The vaudevillian mode of spectatorship that this performance stimulates becomes particularly significant in the 1960s and 1970s, as it rhymes significantly with the Camp sensibility. Richard Henke describes the Vaudeville mode as a fruitful metaphor for Camp. Both, he notes, champion artifice over reality to suggest that all "life is theatre" and eschew realism and linear narrative, making them ideally suited to queer deconstructions of gender (39). As we have seen, Vaudeville focuses on performativity, highlights artifice, and refuses causal narrative. In her seminal essay on the sensibility in 1964, Susan Sontag describes Camp similarly, highlighting “the double sense in which things can be taken . . . the difference . . . between the thing as meaning something, anything, and the thing as pure artifice" (525). Boag's act not only inadvertently calls attention to the performativity of gender and sexuality, but, through vaudeville, does so in a way similar to the counter-culture movements that were queering the Western and the Cowboy, unwittingly reflecting the broader dilution of America’s foundational mythology and offering alternative modes for audience members to engage with the traditional iterations of the Western throughout the rest of Frontierland.

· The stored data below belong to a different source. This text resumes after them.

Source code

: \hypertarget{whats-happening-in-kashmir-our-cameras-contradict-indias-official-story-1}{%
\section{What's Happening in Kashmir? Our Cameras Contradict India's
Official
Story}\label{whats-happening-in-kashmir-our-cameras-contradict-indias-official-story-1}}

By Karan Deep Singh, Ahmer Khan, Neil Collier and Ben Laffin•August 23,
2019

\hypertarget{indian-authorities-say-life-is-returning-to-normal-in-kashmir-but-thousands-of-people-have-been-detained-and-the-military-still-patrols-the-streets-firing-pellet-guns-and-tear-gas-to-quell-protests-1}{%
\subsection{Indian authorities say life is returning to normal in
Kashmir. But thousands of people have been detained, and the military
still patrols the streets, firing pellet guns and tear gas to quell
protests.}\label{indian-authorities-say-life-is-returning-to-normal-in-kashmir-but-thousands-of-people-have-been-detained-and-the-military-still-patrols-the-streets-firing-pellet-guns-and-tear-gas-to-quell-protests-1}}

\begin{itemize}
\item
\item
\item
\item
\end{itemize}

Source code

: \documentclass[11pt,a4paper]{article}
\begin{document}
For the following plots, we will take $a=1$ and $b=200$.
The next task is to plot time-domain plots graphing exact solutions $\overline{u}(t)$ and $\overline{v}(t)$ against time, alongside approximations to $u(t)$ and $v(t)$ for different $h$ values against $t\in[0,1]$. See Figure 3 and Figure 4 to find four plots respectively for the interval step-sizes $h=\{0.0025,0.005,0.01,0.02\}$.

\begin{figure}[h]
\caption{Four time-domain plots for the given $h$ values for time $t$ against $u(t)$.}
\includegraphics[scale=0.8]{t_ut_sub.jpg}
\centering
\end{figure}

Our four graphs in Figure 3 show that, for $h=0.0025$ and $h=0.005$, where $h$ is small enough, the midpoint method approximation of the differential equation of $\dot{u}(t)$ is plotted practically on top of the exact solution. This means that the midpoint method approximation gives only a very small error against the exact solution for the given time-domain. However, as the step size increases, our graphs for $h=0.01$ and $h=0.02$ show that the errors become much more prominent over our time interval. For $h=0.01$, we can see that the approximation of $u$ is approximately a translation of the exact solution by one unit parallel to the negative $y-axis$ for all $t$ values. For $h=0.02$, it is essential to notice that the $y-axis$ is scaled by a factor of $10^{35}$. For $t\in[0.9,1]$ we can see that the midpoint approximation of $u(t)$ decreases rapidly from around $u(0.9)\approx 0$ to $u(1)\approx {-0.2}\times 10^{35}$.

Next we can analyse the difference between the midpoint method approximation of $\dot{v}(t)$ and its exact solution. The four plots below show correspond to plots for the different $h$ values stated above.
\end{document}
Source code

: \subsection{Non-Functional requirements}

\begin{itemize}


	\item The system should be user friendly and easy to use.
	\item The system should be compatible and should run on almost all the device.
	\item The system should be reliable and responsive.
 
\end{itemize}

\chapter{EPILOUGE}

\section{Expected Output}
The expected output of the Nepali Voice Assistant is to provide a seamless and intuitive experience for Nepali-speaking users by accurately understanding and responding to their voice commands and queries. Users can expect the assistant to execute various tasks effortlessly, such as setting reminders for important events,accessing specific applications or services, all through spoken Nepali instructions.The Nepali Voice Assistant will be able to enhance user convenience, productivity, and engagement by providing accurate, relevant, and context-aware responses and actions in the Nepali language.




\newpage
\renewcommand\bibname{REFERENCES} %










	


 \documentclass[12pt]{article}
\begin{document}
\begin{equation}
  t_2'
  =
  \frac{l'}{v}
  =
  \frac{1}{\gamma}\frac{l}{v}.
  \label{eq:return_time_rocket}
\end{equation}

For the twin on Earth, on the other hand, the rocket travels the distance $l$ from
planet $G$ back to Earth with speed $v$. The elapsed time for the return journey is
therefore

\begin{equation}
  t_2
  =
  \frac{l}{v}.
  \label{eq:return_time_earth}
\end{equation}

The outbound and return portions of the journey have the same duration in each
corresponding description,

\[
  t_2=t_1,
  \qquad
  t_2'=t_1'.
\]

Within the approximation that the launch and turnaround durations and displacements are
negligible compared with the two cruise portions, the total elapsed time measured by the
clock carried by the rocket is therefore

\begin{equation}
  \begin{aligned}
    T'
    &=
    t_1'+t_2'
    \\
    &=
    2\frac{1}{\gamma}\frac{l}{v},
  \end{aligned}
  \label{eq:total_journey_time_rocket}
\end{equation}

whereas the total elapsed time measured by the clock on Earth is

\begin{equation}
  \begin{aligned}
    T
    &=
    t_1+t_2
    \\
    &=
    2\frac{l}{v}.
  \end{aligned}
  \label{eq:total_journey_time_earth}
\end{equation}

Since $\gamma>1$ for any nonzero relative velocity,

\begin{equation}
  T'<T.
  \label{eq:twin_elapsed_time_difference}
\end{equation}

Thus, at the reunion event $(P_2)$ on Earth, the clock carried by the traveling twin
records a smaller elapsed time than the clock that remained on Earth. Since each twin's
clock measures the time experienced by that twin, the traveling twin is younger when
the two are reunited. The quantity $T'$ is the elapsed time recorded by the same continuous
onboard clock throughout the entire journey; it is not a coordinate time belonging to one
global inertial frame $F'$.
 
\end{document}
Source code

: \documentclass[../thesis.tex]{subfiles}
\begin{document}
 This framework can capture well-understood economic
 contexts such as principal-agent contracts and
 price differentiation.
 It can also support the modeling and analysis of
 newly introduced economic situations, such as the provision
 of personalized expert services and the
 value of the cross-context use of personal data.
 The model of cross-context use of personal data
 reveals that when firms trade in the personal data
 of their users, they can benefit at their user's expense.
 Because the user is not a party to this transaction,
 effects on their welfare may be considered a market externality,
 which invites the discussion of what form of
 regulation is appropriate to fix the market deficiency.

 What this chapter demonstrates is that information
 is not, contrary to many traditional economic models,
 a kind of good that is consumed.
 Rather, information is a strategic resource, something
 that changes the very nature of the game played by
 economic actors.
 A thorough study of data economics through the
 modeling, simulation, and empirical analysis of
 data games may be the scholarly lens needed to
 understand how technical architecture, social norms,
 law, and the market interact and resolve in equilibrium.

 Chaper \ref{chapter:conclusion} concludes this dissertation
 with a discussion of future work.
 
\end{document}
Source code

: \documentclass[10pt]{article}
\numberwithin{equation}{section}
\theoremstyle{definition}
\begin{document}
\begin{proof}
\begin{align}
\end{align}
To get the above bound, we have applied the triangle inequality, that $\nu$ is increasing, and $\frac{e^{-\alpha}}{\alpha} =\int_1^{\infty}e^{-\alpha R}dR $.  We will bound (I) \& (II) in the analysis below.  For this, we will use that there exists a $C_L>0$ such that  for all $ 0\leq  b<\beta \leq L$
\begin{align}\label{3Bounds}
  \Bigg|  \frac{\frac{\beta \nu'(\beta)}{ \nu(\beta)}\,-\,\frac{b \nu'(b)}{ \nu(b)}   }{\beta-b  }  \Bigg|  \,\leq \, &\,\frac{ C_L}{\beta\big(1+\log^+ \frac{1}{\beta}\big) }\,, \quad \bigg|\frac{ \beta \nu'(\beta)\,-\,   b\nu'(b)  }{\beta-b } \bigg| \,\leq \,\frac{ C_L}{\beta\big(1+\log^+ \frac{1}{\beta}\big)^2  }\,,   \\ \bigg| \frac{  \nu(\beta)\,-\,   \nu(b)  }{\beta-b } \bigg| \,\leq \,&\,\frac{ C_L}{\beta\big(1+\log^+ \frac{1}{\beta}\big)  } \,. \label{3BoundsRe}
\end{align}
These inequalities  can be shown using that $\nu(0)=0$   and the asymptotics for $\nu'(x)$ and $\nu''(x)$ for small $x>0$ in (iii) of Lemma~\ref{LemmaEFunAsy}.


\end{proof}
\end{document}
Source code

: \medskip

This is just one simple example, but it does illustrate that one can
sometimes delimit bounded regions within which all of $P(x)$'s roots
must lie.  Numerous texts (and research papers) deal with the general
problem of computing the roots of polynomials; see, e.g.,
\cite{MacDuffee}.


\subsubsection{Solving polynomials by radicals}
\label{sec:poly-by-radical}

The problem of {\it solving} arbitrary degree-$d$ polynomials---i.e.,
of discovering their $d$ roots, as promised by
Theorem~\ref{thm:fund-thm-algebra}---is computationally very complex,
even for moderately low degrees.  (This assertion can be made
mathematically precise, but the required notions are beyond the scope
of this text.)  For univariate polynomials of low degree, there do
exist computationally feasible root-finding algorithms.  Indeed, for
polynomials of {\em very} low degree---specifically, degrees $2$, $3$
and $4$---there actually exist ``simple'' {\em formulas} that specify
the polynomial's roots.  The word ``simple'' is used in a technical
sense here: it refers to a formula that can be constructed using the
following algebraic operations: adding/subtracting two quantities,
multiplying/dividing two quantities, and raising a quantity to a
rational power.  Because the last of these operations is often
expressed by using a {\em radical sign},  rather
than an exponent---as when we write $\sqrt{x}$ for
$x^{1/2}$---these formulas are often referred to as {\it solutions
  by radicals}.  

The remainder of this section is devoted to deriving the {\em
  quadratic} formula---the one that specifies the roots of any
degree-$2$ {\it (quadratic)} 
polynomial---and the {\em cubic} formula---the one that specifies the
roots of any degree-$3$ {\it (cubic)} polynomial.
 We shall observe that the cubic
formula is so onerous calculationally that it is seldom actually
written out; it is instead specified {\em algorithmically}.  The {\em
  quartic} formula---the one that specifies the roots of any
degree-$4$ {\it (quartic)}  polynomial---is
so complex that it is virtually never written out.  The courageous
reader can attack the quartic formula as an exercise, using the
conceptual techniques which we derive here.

Camping Off Into the Sunset
Conceived of and initially performed at the height of both the traditional Western and Cold War homophobia, Frontierland’s “Golden Horseshoe Revue” seeks to affirm hetersexual masculinity. Enacting the Western through vaudeville, however, Boag’s Pecos Bill act unconsciously highlights the performativity of sexual identity, as well as the highly constructed nature of the Western aesthetic. As the performance ran through the radical 1960s and into the 1970s, this vaudeville iteration of the Western would have found particular resonance. Corresponding significantly significantly with the Camp sensibility that defined queer subcultures’ appropriation of the genre, Boag’s performance unwittingly offers audience members an alternative way to engage with the romantic visions of American heterosexual masculinity that ran through the rest of Frontierland.